Cover your assets: Employee handbooks are key for all companies

January 27, 2017|

Employee handbook document on an office desk

Starting your own business can seem like a dream come true. Having the ability to create opportunities for others while watching your vision become a reality can be extremely rewarding. Hiring employees can be an exciting step forward but setting expectations and guidelines for your team can get lost in the shuffle.

As an employer, you are not required by law to have an employee handbook; however, it is in the best interest of the company and its employees to do so.

For starters, providing your staff with an employee handbook communicates what is expected from them by the company in a clear and consistent manner. Having policies related to attendance, dress code and harassment not only define the culture of your organization but also provide the structure that many employees need to fulfill their roles successfully.

Additionally, employee handbooks communicate what employees can expect from the company. This may include such information as available benefits, company holidays and workplace safety plans. Providing a written document that communicates this information not only empowers employees to answer frequently asked questions but also frees up time for human resources and management.

Another reason to create an employee handbook is CYA – cover your assets. At some point in the life of your business, you may find yourself on the receiving end of a Department of Labor or EEOC claim or complaint. Having an updated employee handbook that documents your policies and procedures plus the documentation to support that you followed those polices can protect your reputation and play a huge role in the outcome of frivolous claims against the business. Now that you know why it is so important to have an employee handbook, what do you do next?

Creating an employee handbook can be challenging and if not worded carefully, can do more harm than good. The key is documenting policies in an objective, unbiased way and being sure that all polices apply to all employees the same. Proceed with caution when creating polices that exclude some or create even the appearance of favoritism will lead to problems down the road.

Once you’ve created your handbook, I strongly recommend that you have a human resource professional and maybe even an employment attorney to review it before distributing it to your team to ensure that the handbook is in alignment with current employment laws.

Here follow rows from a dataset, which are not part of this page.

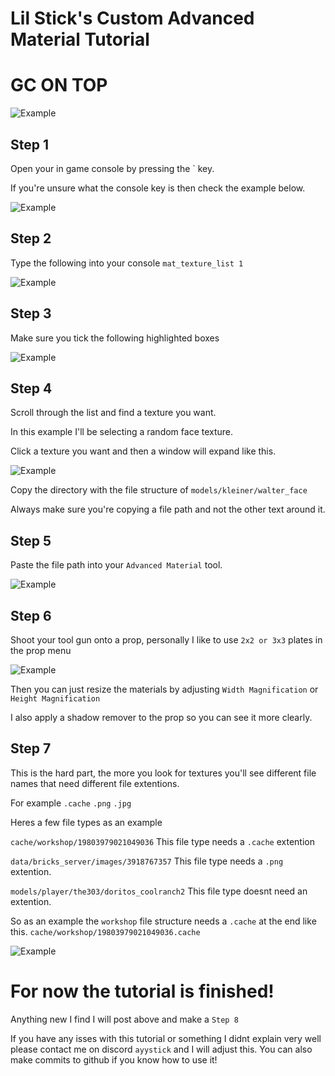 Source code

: # Lil Stick's Custom Advanced Material Tutorial

# GC ON TOP

![Example](https://i.imgur.com/tHb4qW1.png)

## Step 1
Open your in game console by pressing the ` key.

If you're unsure what the console key is then check the example below.

![Example](https://i.imgur.com/TLgOzZx.png "Logo Title Text 1")

## Step 2

Type the following into your console `mat_texture_list 1`

![Example](https://i.imgur.com/UpuvPM5.png "Logo Title Text 1")

## Step 3

Make sure you tick the following highlighted boxes

![Example](https://i.imgur.com/gmKNX9g.png)

## Step 4

Scroll through the list and find a texture you want.

In this example I'll be selecting a random face texture.

Click a texture you want and then a window will expand like this.

![Example](https://i.imgur.com/0YkWkqd.png)

Copy the directory with the file structure of `models/kleiner/walter_face`

Always make sure you're copying a file path and not the other text around it.

## Step 5

Paste the file path into your `Advanced Material` tool.

![Example](https://i.imgur.com/pD8Z81I.png)

## Step 6

Shoot your tool gun onto a prop, personally I like to use `2x2 or 3x3` plates in the prop menu

![Example](https://i.imgur.com/kW7vb4r.png)

Then you can just resize the materials by adjusting `Width Magnification` or `Height Magnification`

I also apply a shadow remover to the prop so you can see it more clearly.

## Step 7

This is the hard part, the more you look for textures you'll see different file names that need different file extentions.

For example `.cache` `.png` `.jpg`

Heres a few file types as an example

`cache/workshop/19803979021049036` This file type needs a `.cache` extention

`data/bricks_server/images/3918767357` This file type needs a `.png` extention.

`models/player/the303/doritos_coolranch2` This file type doesnt need an extention.

So as an example the `workshop` file structure needs a `.cache` at the end like this. `cache/workshop/19803979021049036.cache`

![Example](https://i.imgur.com/mEX6Vfz.png)

# For now the tutorial is finished!

Anything new I find I will post above and make a `Step 8`

If you have any isses with this tutorial or something I didnt explain very well please contact me on discord `ayystick` and I will adjust this. You can also make commits to github if you know how to use it!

Finally, once you have your brand-new handbook, it’s best to distribute it to your entire team preferably at the same time during a staff meeting. Doing so will allow all the members of your team to give feedback or get clarification on any policy that isn’t clear to them and will give you an opportunity to have everyone to sign a written acknowledgment. That will document that they have received and understand they are responsible for knowing the information in the handbook. This prevents selective amnesia in the future.